Si nos observamos con otros ojos, con ojos de cariño, de bondad, no desde la exigencia sino desde la excelencia, veremos todas las virtudes que tenemos y que podemos potenciar y desarrollar. Si nos fijamos, por el contrario, en lo que nos falta, nos inundará una sensación de fracaso y de inseguridad que difícilmente nos va a ayudar a nuestro desarrollo personal. Será una montaña muy difícil de escalar desde su base. Si por el contrario pensamos y creemos que ya somos buenos, no nos costará tanto esfuerzo mejorar un poquito. Será como hacer cima desde el último campamento base.

La exigencia, busca dónde hemos errado, qué hacemos mal, nos remonta al pasado para buscar los fallos, los errores, la culpa, y esto no nos ayuda mas que para ponerle nombre a las carencias o a los culpables.

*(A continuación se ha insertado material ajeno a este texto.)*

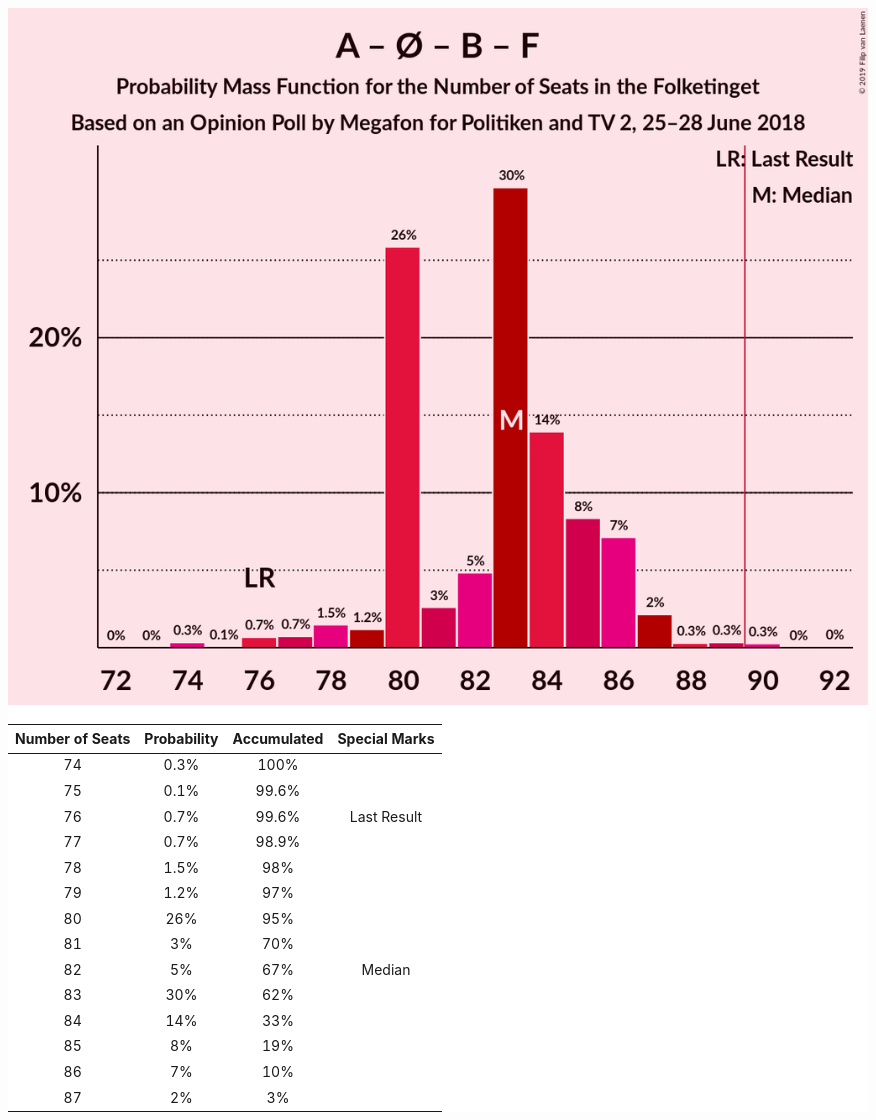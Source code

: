![Graph with seats probability mass function not yet produced](2018-06-28-Megafon-coalitions-seats-pmf-a–ø–b–f.png "Seats Probability Mass Function")

| Number of Seats | Probability | Accumulated | Special Marks |
|:---------------:|:-----------:|:-----------:|:-------------:|
| 74 | 0.3% | 100% |  |
| 75 | 0.1% | 99.6% |  |
| 76 | 0.7% | 99.6% | Last Result |
| 77 | 0.7% | 98.9% |  |
| 78 | 1.5% | 98% |  |
| 79 | 1.2% | 97% |  |
| 80 | 26% | 95% |  |
| 81 | 3% | 70% |  |
| 82 | 5% | 67% | Median |
| 83 | 30% | 62% |  |
| 84 | 14% | 33% |  |
| 85 | 8% | 19% |  |
| 86 | 7% | 10% |  |
| 87 | 2% | 3% |  |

Si, por el contrario, nos situamos en la excelencia y miramos nuestras fortalezas, nos estaremos proyectando al futuro, hacia donde queremos llegar a ser, aceptando que, aunque ya somos buenos, aún podemos mejorar.

Os invito a que empecéis por hacer una lista de vuestras virtudes. Imaginad que quedáis dos finalistas para un mismo puesto de trabajo y os preguntasen, que por qué el puesto debería dároslo a vosotros. Esta lista concluye que éstas deben ser las palancas que os impulsen a vuestro éxito personal.

Cada vez que tengáis un mal pensamiento sobre vosotros mismos, preguntaos, “¿Este pensamiento sobre mi mismo, me acerca o me aleja de mi objetivo?”.  Casi puedo asegurar, que en un 100% os va a alejar o al menos, no os va a acercar a conseguir lo que estéis persiguiendo. Dominemos nuestros pensamientos, y seamos nuestros mejores amigos.

Y una vez que cojamos el habito de mirar lo positivo, lo bueno, las virtudes de nosotros mismos, no nos costará nada, ver de la misma manera a los demás. Y aquí descubriréis esta gran magia. Empezaremos desde esa nueva mirada, a cambiar nuestro lenguaje, a decir a los demás lo maravillosos que son y lo bien que hacen las cosas. Esto generará un ambiente maravilloso y además ayudará a potenciar y reforzar positivamente esas fortalezas en los demás.

El mundo habrá cambiado 360º y viviremos nosotros y los que nos rodean, tanto familiares, como amigos, como colegas de trabajo, mucho más felices.

Desde aquí os invitamos a que empecéis a mirar apreciativamente las virtudes tanto propias como ajenas y a que lo verbalicéis. Recordad, que al igual que en el feedback, podemos mencionar las fortalezas tanto del SER como del HACER.